▸ **ASSIGNMENT**
Wherever the string "integration" appears in the records, return the line that holds it.

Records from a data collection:
Segment Open

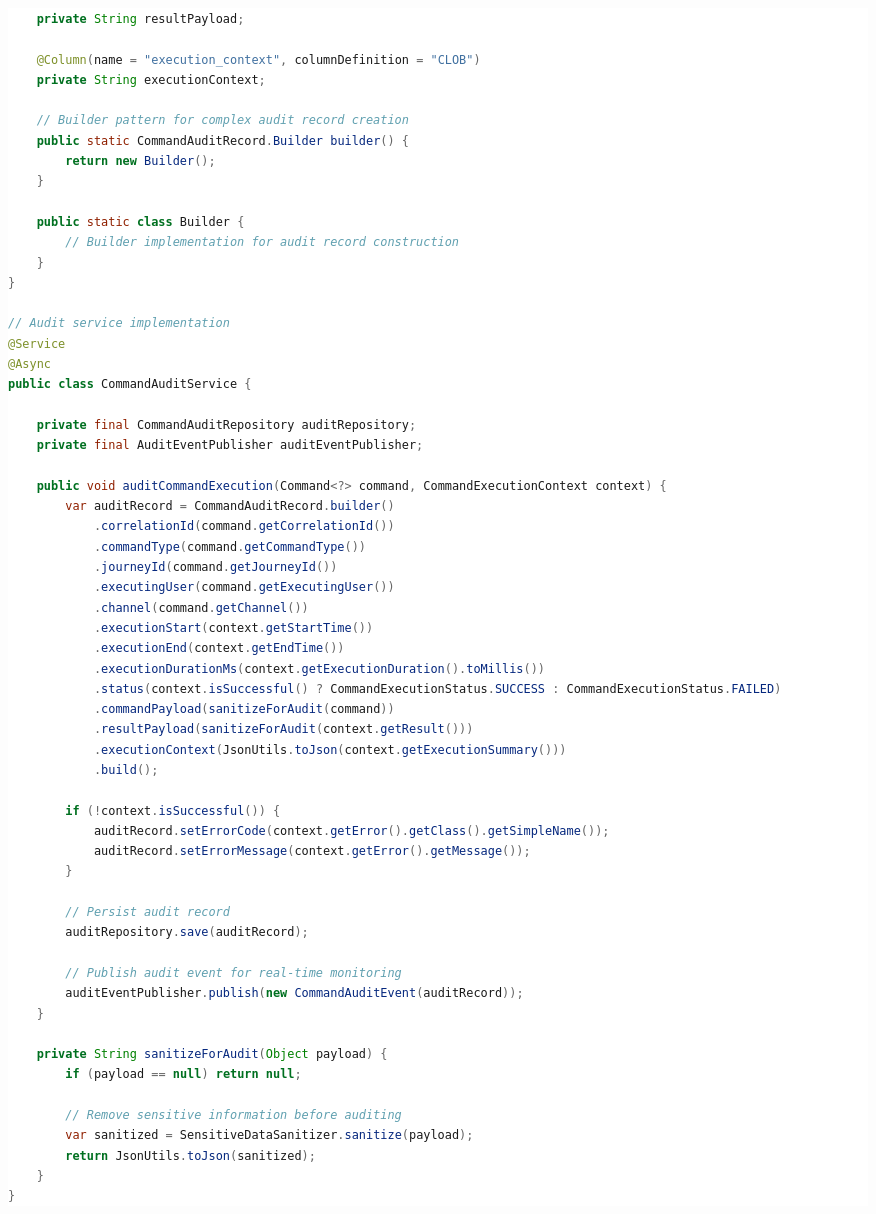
 ```java
    private String resultPayload;
    
    @Column(name = "execution_context", columnDefinition = "CLOB")
    private String executionContext;
    
    // Builder pattern for complex audit record creation
    public static CommandAuditRecord.Builder builder() {
        return new Builder();
    }
    
    public static class Builder {
        // Builder implementation for audit record construction
    }
}

// Audit service implementation
@Service
@Async
public class CommandAuditService {
    
    private final CommandAuditRepository auditRepository;
    private final AuditEventPublisher auditEventPublisher;
    
    public void auditCommandExecution(Command<?> command, CommandExecutionContext context) {
        var auditRecord = CommandAuditRecord.builder()
            .correlationId(command.getCorrelationId())
            .commandType(command.getCommandType())
            .journeyId(command.getJourneyId())
            .executingUser(command.getExecutingUser())
            .channel(command.getChannel())
            .executionStart(context.getStartTime())
            .executionEnd(context.getEndTime())
            .executionDurationMs(context.getExecutionDuration().toMillis())
            .status(context.isSuccessful() ? CommandExecutionStatus.SUCCESS : CommandExecutionStatus.FAILED)
            .commandPayload(sanitizeForAudit(command))
            .resultPayload(sanitizeForAudit(context.getResult()))
            .executionContext(JsonUtils.toJson(context.getExecutionSummary()))
            .build();
            
        if (!context.isSuccessful()) {
            auditRecord.setErrorCode(context.getError().getClass().getSimpleName());
            auditRecord.setErrorMessage(context.getError().getMessage());
        }
        
        // Persist audit record
        auditRepository.save(auditRecord);
        
        // Publish audit event for real-time monitoring
        auditEventPublisher.publish(new CommandAuditEvent(auditRecord));
    }
    
    private String sanitizeForAudit(Object payload) {
        if (payload == null) return null;
        
        // Remove sensitive information before auditing
        var sanitized = SensitiveDataSanitizer.sanitize(payload);
        return JsonUtils.toJson(sanitized);
    }
}
```
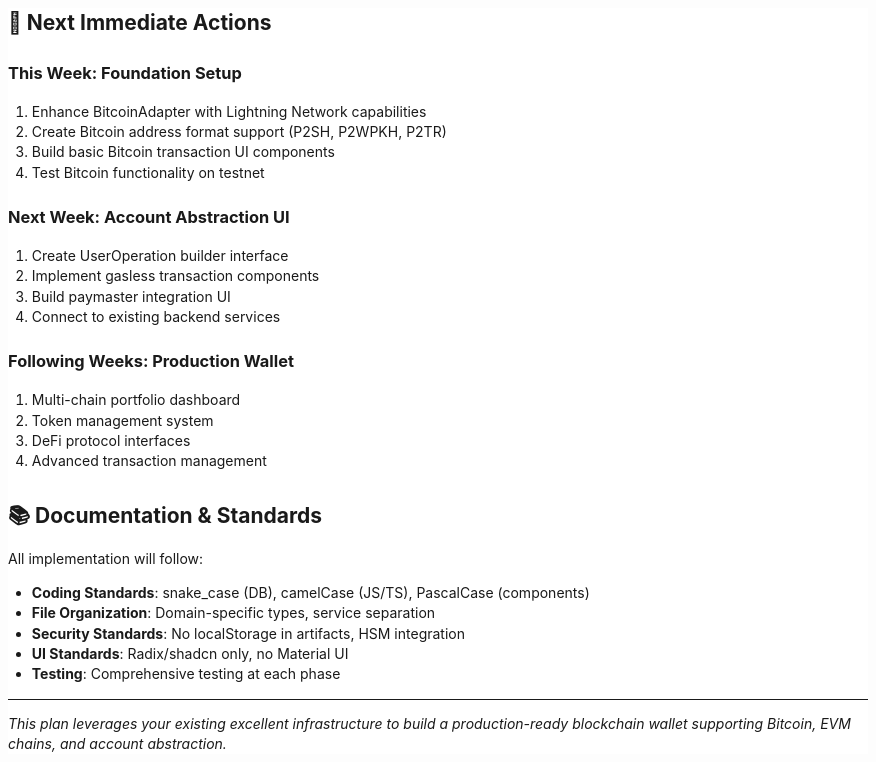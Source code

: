 ## 🚀 **Next Immediate Actions**

### **This Week: Foundation Setup**
1. Enhance BitcoinAdapter with Lightning Network capabilities
2. Create Bitcoin address format support (P2SH, P2WPKH, P2TR)
3. Build basic Bitcoin transaction UI components
4. Test Bitcoin functionality on testnet

### **Next Week: Account Abstraction UI**
1. Create UserOperation builder interface
2. Implement gasless transaction components
3. Build paymaster integration UI
4. Connect to existing backend services

### **Following Weeks: Production Wallet**
1. Multi-chain portfolio dashboard
2. Token management system
3. DeFi protocol interfaces
4. Advanced transaction management

## 📚 **Documentation & Standards**

All implementation will follow:
- **Coding Standards**: snake_case (DB), camelCase (JS/TS), PascalCase (components)
- **File Organization**: Domain-specific types, service separation
- **Security Standards**: No localStorage in artifacts, HSM integration
- **UI Standards**: Radix/shadcn only, no Material UI
- **Testing**: Comprehensive testing at each phase

---

*This plan leverages your existing excellent infrastructure to build a production-ready blockchain wallet supporting Bitcoin, EVM chains, and account abstraction.*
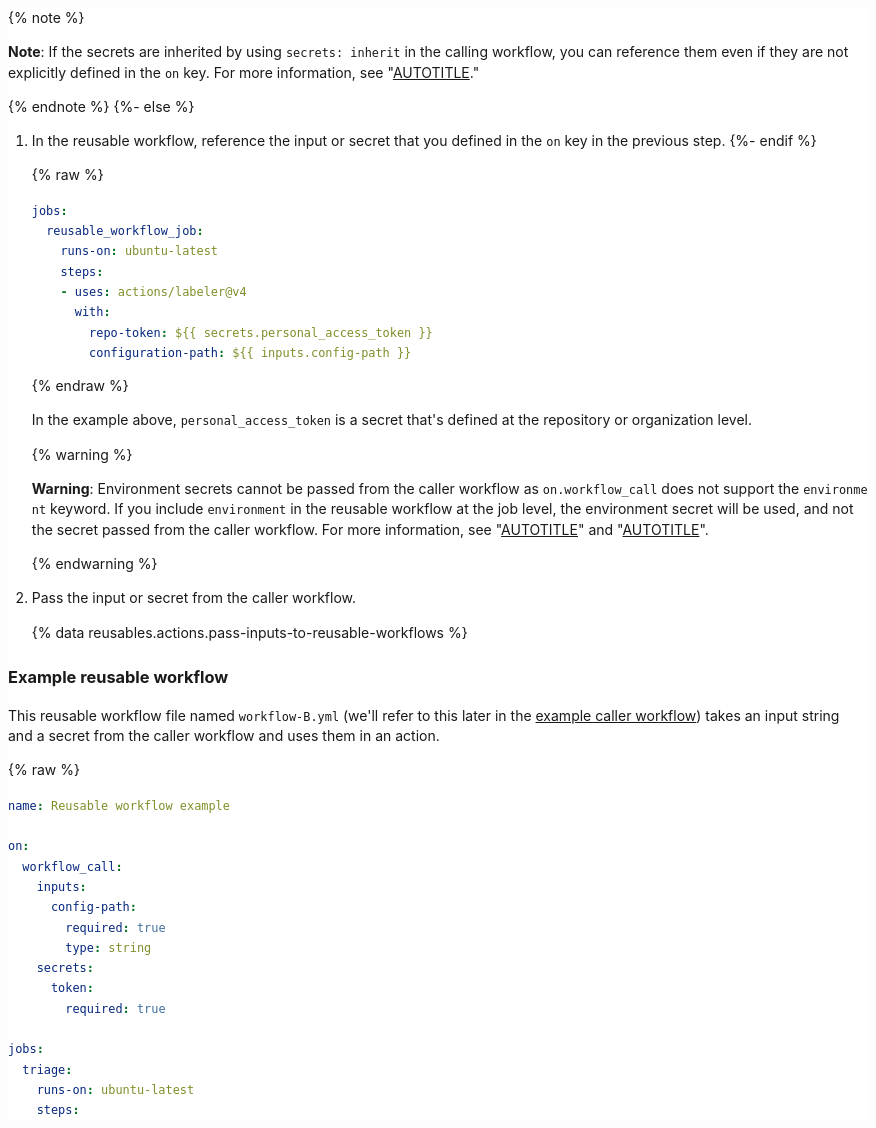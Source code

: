    {% note %}

   **Note**: If the secrets are inherited by using `secrets: inherit` in the calling workflow, you can reference them even if they are not explicitly defined in the `on` key. For more information, see "[AUTOTITLE](/actions/using-workflows/workflow-syntax-for-github-actions#jobsjob_idsecretsinherit)."

   {% endnote %}
   {%- else %}
1. In the reusable workflow, reference the input or secret that you defined in the `on` key in the previous step.
   {%- endif %}

   {% raw %}

   ```yaml
   jobs:
     reusable_workflow_job:
       runs-on: ubuntu-latest
       steps:
       - uses: actions/labeler@v4
         with:
           repo-token: ${{ secrets.personal_access_token }}
           configuration-path: ${{ inputs.config-path }}
   ```

   {% endraw %}

   In the example above, `personal_access_token` is a secret that's defined at the repository or organization level.

   {% warning %}

   **Warning**: Environment secrets cannot be passed from the caller workflow as `on.workflow_call` does not support the `environment` keyword. If you include `environment` in the reusable workflow at the job level, the environment secret will be used, and not the secret passed from the caller workflow. For more information, see "[AUTOTITLE](/actions/deployment/targeting-different-environments/managing-environments-for-deployment#environment-secrets)" and "[AUTOTITLE](/actions/writing-workflows/workflow-syntax-for-github-actions#onworkflow_call)".

   {% endwarning %}

1. Pass the input or secret from the caller workflow.

   {% data reusables.actions.pass-inputs-to-reusable-workflows %}

### Example reusable workflow

This reusable workflow file named `workflow-B.yml` (we'll refer to this later in the [example caller workflow](#example-caller-workflow)) takes an input string and a secret from the caller workflow and uses them in an action.

{% raw %}

```yaml copy
name: Reusable workflow example

on:
  workflow_call:
    inputs:
      config-path:
        required: true
        type: string
    secrets:
      token:
        required: true

jobs:
  triage:
    runs-on: ubuntu-latest
    steps:
```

Segment Closed

▸ **ANSWER TO THIS PROBLEM**
3. Build paymaster integration UI
- **Security Standards**: No localStorage in artifacts, HSM integration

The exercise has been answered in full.